她无奈苦笑,“我是那种专职咬人的兔子。”
霍砚舟不着痕迹地顿了一下,“我要去公司,你可以叫你朋友过来照顾你。”
这是霍砚舟的家,她暂时居住都觉得不妥,她又怎么好意思叫许瑶过来陪她?
苏嘉觅喝完粥,躺下想睡会儿。
霍砚舟的电话却打了进来。
他慵懒地声音透着疲惫却听得苏嘉觅发麻,“叫你朋友过来,你自己在家,我不放心。”
苏嘉觅仿佛感受到霍砚舟吐在她耳边说话,酥麻一阵。
“好!”
霍砚舟笑音呢喃,“晚上想吃什么发给我。”
电话挂断,苏嘉觅有点恍惚。
许瑶来了后,像逛大观园的刘姥姥一般将霍砚舟的豪宅逛了一遍。
她咋咋呼呼地跑到苏嘉觅那说,“觅觅,我好喜欢地下室的那个楼梯呀,太出片了。”
苏嘉觅住在这的这段时间,她很惬意,因为赏心悦目又舒适,霍砚舟的各方面的品位极佳。
“霍砚舟这个人,衣品好,酒品佳,艺术品位也如你所见。
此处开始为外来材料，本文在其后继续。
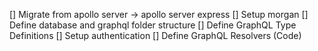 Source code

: [] Migrate from apollo server -> apollo server express
[] Setup morgan
[] Define database and graphql folder structure
[] Define GraphQL Type Definitions
[] Setup authentication
[] Define GraphQL Resolvers (Code)
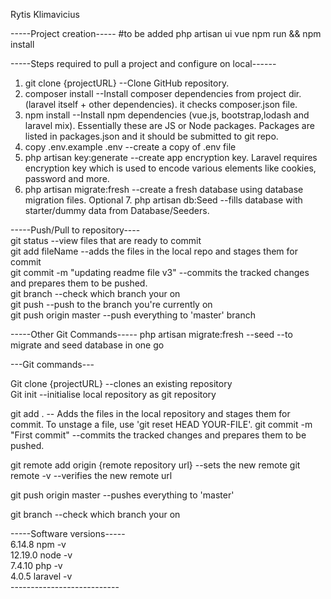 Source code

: Rytis Klimavicius

-----Project creation-----
#to be added
php artisan ui vue
npm run && npm install

-----Steps required to pull a project and configure on local------
1. git clone {projectURL} --Clone GitHub repository. 
2. composer install --Install composer dependencies from project dir. (laravel itself + other dependencies). it checks composer.json file.
3. npm install --Install npm dependencies (vue.js, bootstrap,lodash and laravel mix). Essentially these are JS or Node packages. Packages are listed in packages.json and it should be submitted to git repo. 
4. copy .env.example .env --create a copy of .env file
5. php artisan key:generate --create app encryption key. Laravel requires encryption key which is used to encode various elements like cookies, password and more. 
6. php artisan migrate:fresh --create a fresh database using database migration files.
Optional 7. php artisan db:Seed --fills database with starter/dummy data from Database/Seeders.

-----Push/Pull to repository---- <br>
git status --view files that are ready to commit <br>
git add fileName --adds the files in the local repo and stages them for commit <br>
git commit -m "updating readme file v3" --commits the tracked changes and prepares them to be pushed. <br>
git branch --check which branch your on <br>
git push --push to the branch you're currently on <br>
git push origin master --push everything to 'master' branch <br>



-----Other Git Commands-----
php artisan migrate:fresh --seed --to migrate and seed database in one go <br>


---Git commands---


Git clone {projectURL} --clones an existing repository <br>
Git init --initialise local repository as git repository <br>

git add . -- Adds the files in the local repository and stages them for commit. To unstage a file, use 'git reset HEAD YOUR-FILE'.
git commit -m "First commit" --commits the tracked changes and prepares them to be pushed.

git remote add origin {remote repository url} --sets the new remote
git remote -v --verifies the new remote url

git push origin master --pushes everything to 'master'

git branch --check which branch your on








-----Software versions-----<br>
6.14.8  npm -v  <br>
12.19.0 node -v <br>
7.4.10  php -v <br>
4.0.5   laravel -v <br>
--------------------------- <br>

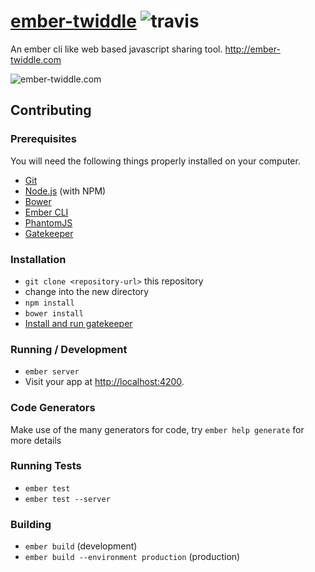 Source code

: # [ember-twiddle](http://ember-twiddle.com) ![travis](https://travis-ci.org/alexspeller/ember-twiddle.svg?branch=master)

An ember cli like web based javascript sharing tool. http://ember-twiddle.com

![ember-twiddle.com](https://cloud.githubusercontent.com/assets/3824616/8574337/6feeaee6-2596-11e5-8ea7-17421ce77691.png)

## Contributing

### Prerequisites

You will need the following things properly installed on your computer.

* [Git](http://git-scm.com/)
* [Node.js](http://nodejs.org/) (with NPM)
* [Bower](http://bower.io/)
* [Ember CLI](http://www.ember-cli.com/)
* [PhantomJS](http://phantomjs.org/)
* [Gatekeeper](https://github.com/prose/gatekeeper)

### Installation

* `git clone <repository-url>` this repository
* change into the new directory
* `npm install`
* `bower install`
* [Install and run gatekeeper](https://github.com/prose/gatekeeper)

### Running / Development

* `ember server`
* Visit your app at [http://localhost:4200](http://localhost:4200).

### Code Generators

Make use of the many generators for code, try `ember help generate` for more details

### Running Tests

* `ember test`
* `ember test --server`

### Building

* `ember build` (development)
* `ember build --environment production` (production)
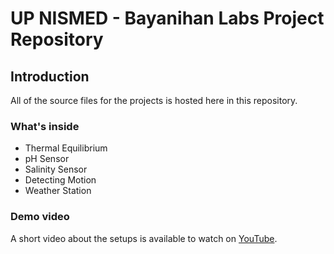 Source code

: # UP NISMED - Bayanihan Labs Project Repository

## Introduction

All of the source files for the projects is hosted here in this repository.

### What's inside

* Thermal Equilibrium
* pH Sensor
* Salinity Sensor
* Detecting Motion
* Weather Station

### Demo video

A short video about the setups is available to watch on [YouTube](https://www.youtube.com/watch?v=6KKdyDOiSKA).
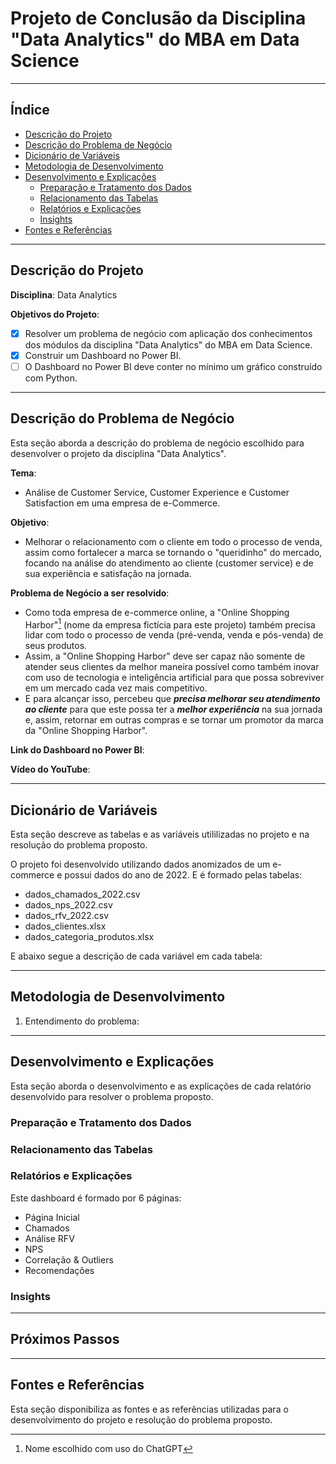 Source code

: # Projeto de Conclusão da Disciplina "Data Analytics" do MBA em Data Science

---

## Índice

<!--ts-->
   * [Descrição do Projeto](https://github.com/adriana-takahagui/mba-data-analytics#descrição-do-projeto)
   * [Descrição do Problema de Negócio](https://github.com/adriana-takahagui/mba-data-analytics#descrição-do-problema-de-negócio)
   * [Dicionário de Variáveis]()
   * [Metodologia de Desenvolvimento]()
   * [Desenvolvimento e Explicações]()
     * [Preparação e Tratamento dos Dados]()
     * [Relacionamento das Tabelas]()
     * [Relatórios e Explicações]()
     * [Insights]()
   * [Fontes e Referências](https://github.com/adriana-takahagui/mba-data-analytics#fontes-e-refer%C3%AAncias)
<!--te-->

---

## Descrição do Projeto

**Disciplina**: Data Analytics 

**Objetivos do Projeto**: 

- [X] Resolver um problema de negócio com aplicação dos conhecimentos dos módulos da disciplina "Data Analytics" do MBA em Data Science. 
- [X] Construir um Dashboard no Power BI. 
- [ ] O Dashboard no Power BI deve conter no mínimo um gráfico construído com Python. 

---

## Descrição do Problema de Negócio

Esta seção aborda a descrição do problema de negócio escolhido para desenvolver o projeto da disciplina "Data Analytics".

**Tema**: 

- Análise de Customer Service, Customer Experience e Customer Satisfaction em uma empresa de e-Commerce. 

**Objetivo**: 

- Melhorar o relacionamento com o cliente em todo o processo de venda, assim como fortalecer a marca se tornando o "queridinho" do mercado, focando na análise do atendimento ao cliente (customer service) e de sua experiência e satisfação na jornada. 

**Problema de Negócio a ser resolvido**: 

- Como toda empresa de e-commerce online, a "Online Shopping Harbor"[^1] (nome da empresa fictícia para este projeto) também precisa lidar com todo o processo de venda (pré-venda, venda e pós-venda) de seus produtos. 
- Assim, a "Online Shopping Harbor" deve ser capaz não somente de atender seus clientes da melhor maneira possível como também inovar com uso de tecnologia e inteligência artificial para que possa sobreviver em um mercado cada vez mais competitivo. 
- E para alcançar isso, percebeu que ***precisa melhorar seu atendimento ao cliente*** para que este possa ter a ***melhor experiência*** na sua jornada e, assim, retornar em outras compras e se tornar um promotor da marca da "Online Shopping Harbor".

**Link do Dashboard no Power BI**:

**Vídeo do YouTube**:

---

## Dicionário de Variáveis

Esta seção descreve as tabelas e as variáveis utililizadas no projeto e na resolução do problema proposto.

O projeto foi desenvolvido utilizando dados anomizados de um e-commerce e possui dados do ano de 2022. E é formado pelas tabelas:
- dados_chamados_2022.csv
- dados_nps_2022.csv
- dados_rfv_2022.csv
- dados_clientes.xlsx
- dados_categoria_produtos.xlsx

E abaixo segue a descrição de cada variável em cada tabela: 




---

## Metodologia de Desenvolvimento

1. Entendimento do problema: 

---

## Desenvolvimento e Explicações 

Esta seção aborda o desenvolvimento e as explicações de cada relatório desenvolvido para resolver o problema proposto.

### Preparação e Tratamento dos Dados


### Relacionamento das Tabelas


### Relatórios e Explicações

Este dashboard é formado por 6 páginas:
- Página Inicial
- Chamados
- Análise RFV
- NPS
- Correlação & Outliers
- Recomendações

### Insights 

--- 

## Próximos Passos 

---

## Fontes e Referências

Esta seção disponibiliza as fontes e as referências utilizadas para o desenvolvimento do projeto e resolução do problema proposto. 

[^1]: Nome escolhido com uso do ChatGPT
”
苏嘉觅靠在床头上,散着头发看上去慵懒又性感。
许瑶小声说,“这样的男人床品一定也很好,哎,可惜。。。他竟然不行。
你俩住一起这么久,做过吗?”
苏嘉觅喝水喝呛了,“我俩是假的。”
许瑶拿过杯子,“水都凉了,我去给你冲点红糖水。”
“他家没红糖,”
苏嘉觅又说,“倒杯热水就行。”
不多时,许瑶端着红糖水上来,“霍砚舟好细心啊,在直饮水机旁放了一罐红糖,新开封的。”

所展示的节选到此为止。